Sur La Tableau

Alex Mitrani
Towards Data Science
10 min readNov 11, 2019

--

A picture of a Sur La Table storefront edited with elements from the Tableau visualization software

Visualizations are one of the main methods Data Scientists have to clearly communicate their findings to a wide audience. Prior to my journey into Data Science my main visualization tools were the Microsoft Office Suite and a collection of simple image editors (believe it or not mainly MS Paint and Mac Preview). These tools were more than enough for my needs at the time and were the only tools that my high school and college focused on. Once I entered the professional world I quickly learned that these tools alone are not enough to thrive in any analytical career and that if I didn’t build up my skill set I would fall short of my goals. The modern work environment requires advanced data tools beyond the capacity of Excel which is why Business Intelligence (BI) software, like Tableau, is becoming more popular with cross-functional teams.

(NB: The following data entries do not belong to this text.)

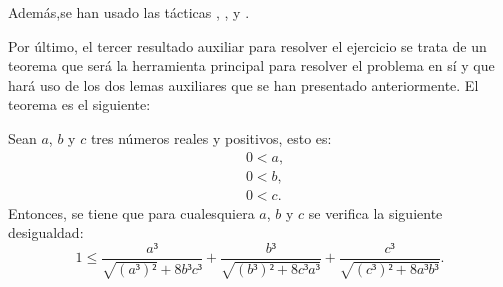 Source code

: Además,se han usado las tácticas
,
,
 y
.

Por último, el tercer resultado auxiliar para resolver el ejercicio
se trata de un teorema que será la herramienta principal para
resolver el problema en sí y que hará uso de los dos lemas auxiliares
que se han presentado anteriormente. El teorema es el siguiente:
\begin{teorema}\label{teoremaaux}
  Sean \(a\), \(b\) y \(c\) tres números reales y positivos, esto es:
  \begin{align}
    &0 < a, \label{haq2t}\tag{ha}\\
    &0 < b, \label{hbq2t}\tag{hb}\\
    &0 < c. \label{hcq2t}\tag{hc}
  \end{align}
  Entonces, se tiene que para cualesquiera \(a\), \(b\) y \(c\) se
  verifica la siguiente desigualdad:
  \begin{equation}\label{eqteorema}
    1 ≤ \frac{a³}{\sqrt{(a³)²}+8b³c³}+\frac{b³}{\sqrt{(b³)²+8c³a³}}+
    \frac{c³}{\sqrt{(c³)²+8a³b³}}.
  \end{equation}
\end{teorema}

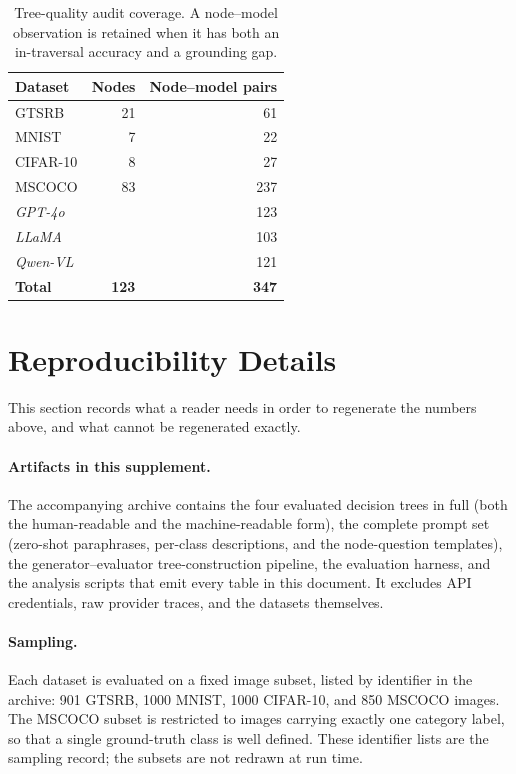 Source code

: \documentclass[10pt,twocolumn,letterpaper]{article}
\begin{document}
\begin{table}[t]
\centering
\caption{Tree-quality audit coverage. A node--model observation is retained when it has both an in-traversal accuracy and a grounding gap.}
\label{tab:supp_audit_coverage}
\footnotesize
\begin{tabular}{@{}lrr@{}}
\toprule
\textbf{Dataset} & \textbf{Nodes} & \textbf{Node--model pairs} \\
\midrule
GTSRB     & 21 & 61 \\
MNIST     & 7 & 22 \\
CIFAR-10  & 8 & 27 \\
MSCOCO    & 83 & 237 \\
\midrule
\textit{GPT-4o} & & 123 \\
\textit{LLaMA} & & 103 \\
\textit{Qwen-VL} & & 121 \\
\midrule
\textbf{Total} & \textbf{123} & \textbf{347} \\
\bottomrule
\end{tabular}
\end{table}


\section{Reproducibility Details}
\label{sec:supp_repro}

This section records what a reader needs in order to regenerate the numbers
above, and what cannot be regenerated exactly.

\paragraph{Artifacts in this supplement.} The accompanying archive contains the
four evaluated decision trees in full (both the human-readable and the
machine-readable form), the complete prompt set (zero-shot paraphrases,
per-class descriptions, and the node-question templates), the
generator--evaluator tree-construction pipeline, the evaluation harness, and
the analysis scripts that emit every table in this document. It excludes API
credentials, raw provider traces, and the datasets themselves.

\paragraph{Sampling.} Each dataset is evaluated on a fixed image subset, listed
by identifier in the archive: 901 GTSRB, 1000 MNIST, 1000 CIFAR-10, and 850
MSCOCO images. The MSCOCO subset is restricted to images carrying exactly one
category label, so that a single ground-truth class is well defined. These
identifier lists are the sampling record; the subsets are not redrawn at run
time.
\end{document}
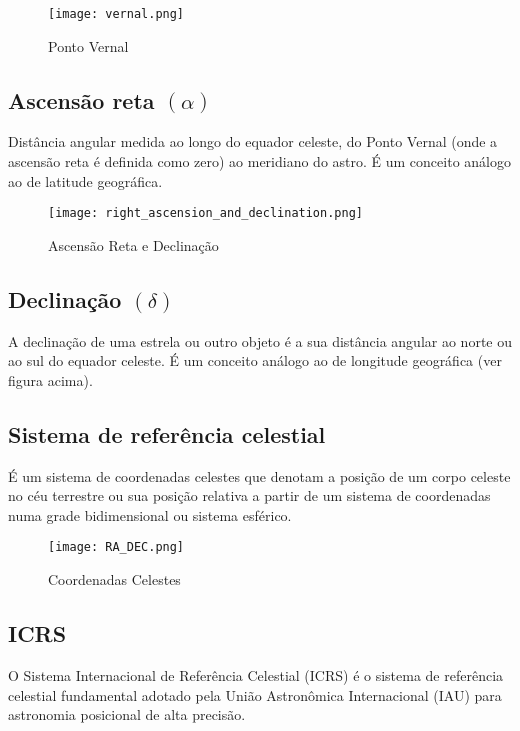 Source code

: \documentclass[12pt, a4paper]{article}
\begin{document}
	\begin{figure}[H]
		\centering
		\texttt{[image: vernal.png]}
		\caption{Ponto Vernal}
	\end{figure}

	\subsection{Ascensão reta $(\alpha)$}
	
	Distância angular medida ao longo do equador celeste, do Ponto Vernal (onde a ascensão reta é definida como zero) ao meridiano do astro. É um conceito análogo ao de latitude geográfica.

	\begin{figure}[H]
		\centering
		\texttt{[image: right\_ascension\_and\_declination.png]}
		\caption{Ascensão Reta e Declinação}
	\end{figure}

	\subsection{Declinação $(\delta)$}
	A declinação de uma estrela ou outro objeto é a sua distância angular ao norte ou ao sul do equador celeste. É um conceito análogo ao de longitude geográfica (ver figura acima).

	\subsection{Sistema de referência celestial}
	
	É um sistema de coordenadas celestes que denotam a posição de um corpo celeste no céu terrestre ou sua posição relativa a partir de um sistema de coordenadas numa grade bidimensional ou sistema esférico.
	
	\begin{figure}[H]
		\centering
		\texttt{[image: RA\_DEC.png]}
		\caption{Coordenadas Celestes}
	\end{figure}

	\subsection{ICRS}
	
	O Sistema Internacional de Referência Celestial (ICRS) é o sistema de referência celestial fundamental adotado pela União Astronômica Internacional (IAU) para astronomia posicional de alta precisão.
	
\end{document}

I was motivated to learn Data Science techniques because I began to work with large external data sets that Excel and Google Sheets took far too long to compute aggregation columns with. I learned how to manipulate Python’s Matplotlib, Seaborn, Folium, and Plotly libraries to create powerful visualizations from multiple data sources. These libraries require a thorough understanding of each type of chart’s specific parameters to create professional level visualizations, which can be time consuming and creates a barrier to entry for those without coding experience. There are BI tools that merge the power and customizability of these libraries with the relative simplicity of Excel and Paint. I decided to acquaint myself with Tableau after networking with several practicing members of the field who use the software in addition to various visualization libraries.

Tableau is a BI tool that can easily combine data from multiple sources to create professional interactive visualizations. Two of Tableau’s advantages are that users can create in-depth visualizations without having to adjust numerous parameters of code and that users can merge tables from multiple sources with the same logic of SQL queries. Tableau is now sold on a subscription basis and has experienced growth over the last few years. According to the company’s 10-K SEC filing from 2018, “As of December 31, 2018, we had over 86,000 customer accounts compared to over 70,000 as of December 31, 2017 and over 54,000 as of December 31, 2016.” However, it is up to you to decide if it is worth the $70 monthly user subscription fee.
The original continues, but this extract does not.